Empresas de tecnologia no exterior, subsidiarias de grandes empresas tecnológicas no Brasil, concessionárias e empreiteiras ligadas ao setor publico, grandes empresas públicas, centros de pesquisa públicos, universidades e o próprio serviço publico não tecnológico são os principais empregadores dos nerds que conheci e com os quais estudei.


Todos, sem exceção, estão bem. Muitos apenas lamentam não poder ter seguido carreiras mais técnicas.

De fato, geek e nerd tem tão pouco espaço que nossa mídia chegou a redefinir as palavras para designar pessoas que, mesmo trabalhando em coisas completamente não tecnológicas, apenas gostam de gastar seu dinheiro em bugigangas de ultimo modelo. Um caso clássico de confundir a aparência com a essência.


Sim, segundo a mídia especializada não há espaço para nerds na cultura empresarial brasileira. Mas isso não significa que a inovação tecnológica não tenha importância.


Há grande número de empresas grandes que surgiram no Brasil graças a inovação tecnológica. É fato que elas apenas raramente mantém a tradição de inovação a medida em que se tornam empresas estabelecidas. A inovação as tira do zero, mas em algum lugar do caminho são obrigadas a lidar com a realidade brasileira de agentes financeiros que preferem negócios sem risco, regulações que evaporam vantagens competitivas e investidores e analistas que acham que ser empresário é ser ou um intermediário ou um prestador de serviços. Eventualmente, se sobrevivem, passam a ser mais uma empresa onde soluções politicas são apregoadas para problemas técnicos.


Isso é triste, mas tem mais a ver com nossa cultura empresarial, legislação e sistema financeiro do que com a ausência de oportunidades em carreiras de inovação tecnológica.

O brasileiro médio, ao olhar apenas o topo da pirâmide e ver os mesmos aristocratas de sempre, com seu natural desdém pelo mérito, sua visão míope de que tecnologia é algum tipo de coisa que se compra e sua ênfase em soluções politicas, perde de vista o essencial.


O que não se pode esquecer é que, sendo um país em intenso processo de construção, e com grandes desafios a enfrentar o Brasil é mais parecido com Índia e com China do que com os EUA. Há um grande número de oportunidades para quem tem boa formação em resolver problemas tecnológicos.


E vai continuar havendo oportunidades nos próximos cinquenta anos.
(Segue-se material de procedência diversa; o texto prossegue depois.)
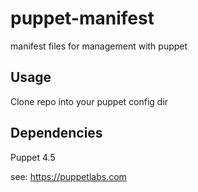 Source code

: # puppet-manifest

manifest files for management with puppet

## Usage

Clone repo into your puppet config dir

## Dependencies

Puppet 4.5

see: https://puppetlabs.com
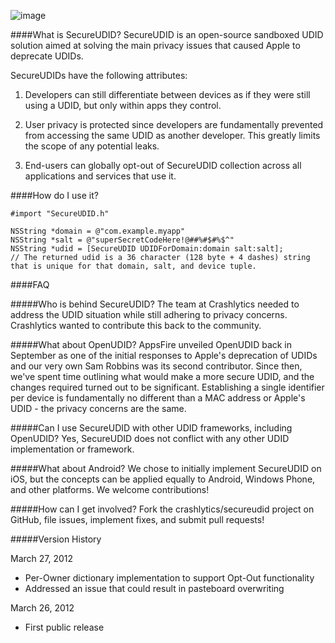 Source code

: ![image](http://www.crashlytics.com/blog/wp-content/uploads/2012/03/SecureUDID.png)

####What is SecureUDID?
SecureUDID is an open-source sandboxed UDID solution aimed at solving the main privacy issues that caused Apple to deprecate UDIDs.

SecureUDIDs have the following attributes:

1. Developers can still differentiate between devices as if they were still using a UDID, but only within apps they control.

2. User privacy is protected since developers are fundamentally prevented from accessing the same UDID as another developer. This greatly limits the scope of any potential leaks.

3. End-users can globally opt-out of SecureUDID collection across all applications and services that use it.

####How do I use it?

    #import "SecureUDID.h"

    NSString *domain = @"com.example.myapp"
    NSString *salt = @"superSecretCodeHere!@##%#$#%$^"
    NSString *udid = [SecureUDID UDIDForDomain:domain salt:salt];
    // The returned udid is a 36 character (128 byte + 4 dashes) string that is unique for that domain, salt, and device tuple.


####FAQ

#####Who is behind SecureUDID?
The team at Crashlytics needed to address the UDID situation while still adhering to privacy concerns. Crashlytics wanted to contribute this back to the community.

#####What about OpenUDID?
AppsFire unveiled OpenUDID back in September as one of the initial responses to Apple's deprecation of UDIDs and our very own Sam Robbins was its second contributor. Since then, we've spent time outlining what would make a more secure UDID, and the changes required turned out to be significant. Establishing a single identifier per device is fundamentally no different than a MAC address or Apple's UDID - the privacy concerns are the same.

#####Can I use SecureUDID with other UDID frameworks, including OpenUDID?
Yes, SecureUDID does not conflict with any other UDID implementation or framework.

#####What about Android?
We chose to initially implement SecureUDID on iOS, but the concepts can be applied equally to Android, Windows Phone, and other platforms. We welcome contributions!

#####How can I get involved?
Fork the crashlytics/secureudid project on GitHub, file issues, implement fixes, and submit pull requests!

#####Version History

March 27, 2012

- Per-Owner dictionary implementation to support Opt-Out functionality
- Addressed an issue that could result in pasteboard overwriting

March 26, 2012

- First public release
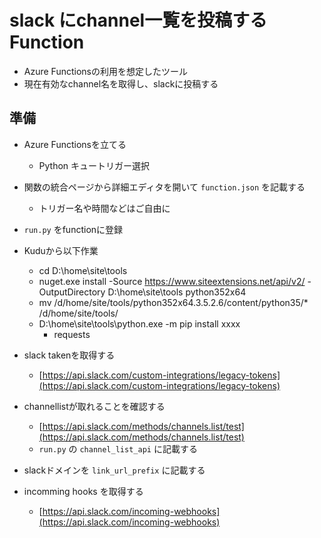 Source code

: # slack にchannel一覧を投稿するFunction
- Azure Functionsの利用を想定したツール
- 現在有効なchannel名を取得し、slackに投稿する

## 準備
- Azure Functionsを立てる
    - Python キュートリガー選択
- 関数の統合ページから詳細エディタを開いて `function.json` を記載する
    - トリガー名や時間などはご自由に
- `run.py` をfunctionに登録
- Kuduから以下作業
    - cd D:\home\site\tools
    - nuget.exe install -Source https://www.siteextensions.net/api/v2/ -OutputDirectory D:\home\site\tools python352x64
    - mv /d/home/site/tools/python352x64.3.5.2.6/content/python35/* /d/home/site/tools/
    - D:\home\site\tools\python.exe -m pip install xxxx
        - requests


- slack takenを取得する
    - [https://api.slack.com/custom-integrations/legacy-tokens](https://api.slack.com/custom-integrations/legacy-tokens)
- channellistが取れることを確認する
    - [https://api.slack.com/methods/channels.list/test](https://api.slack.com/methods/channels.list/test)
    - `run.py` の `channel_list_api` に記載する
- slackドメインを `link_url_prefix` に記載する

- incomming hooks を取得する
    - [https://api.slack.com/incoming-webhooks](https://api.slack.com/incoming-webhooks)
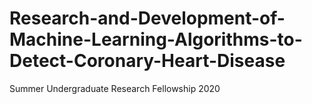 # Research-and-Development-of-Machine-Learning-Algorithms-to-Detect-Coronary-Heart-Disease
Summer Undergraduate Research Fellowship 2020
E nos cinquenta depois...


Em um país onde tão poucos sabem resolver problemas minimamente complexos, quem sabe, nunca fica sem ter o que fazer.


O conhecimento valioso é a melhor estabilidade que se pode ter.


Tecnologias que pulam etapa (abril, 2012)

Um conceito muito comum na literatura sobre desenvolvimento tecnológico é o de tecnologia que "pula etapa" (leapfrog technology). Seriam aquelas invenções que permitem se chegar a um tipo de serviço que só seria possível anteriormente com grande investimento prévio em infraestrutura.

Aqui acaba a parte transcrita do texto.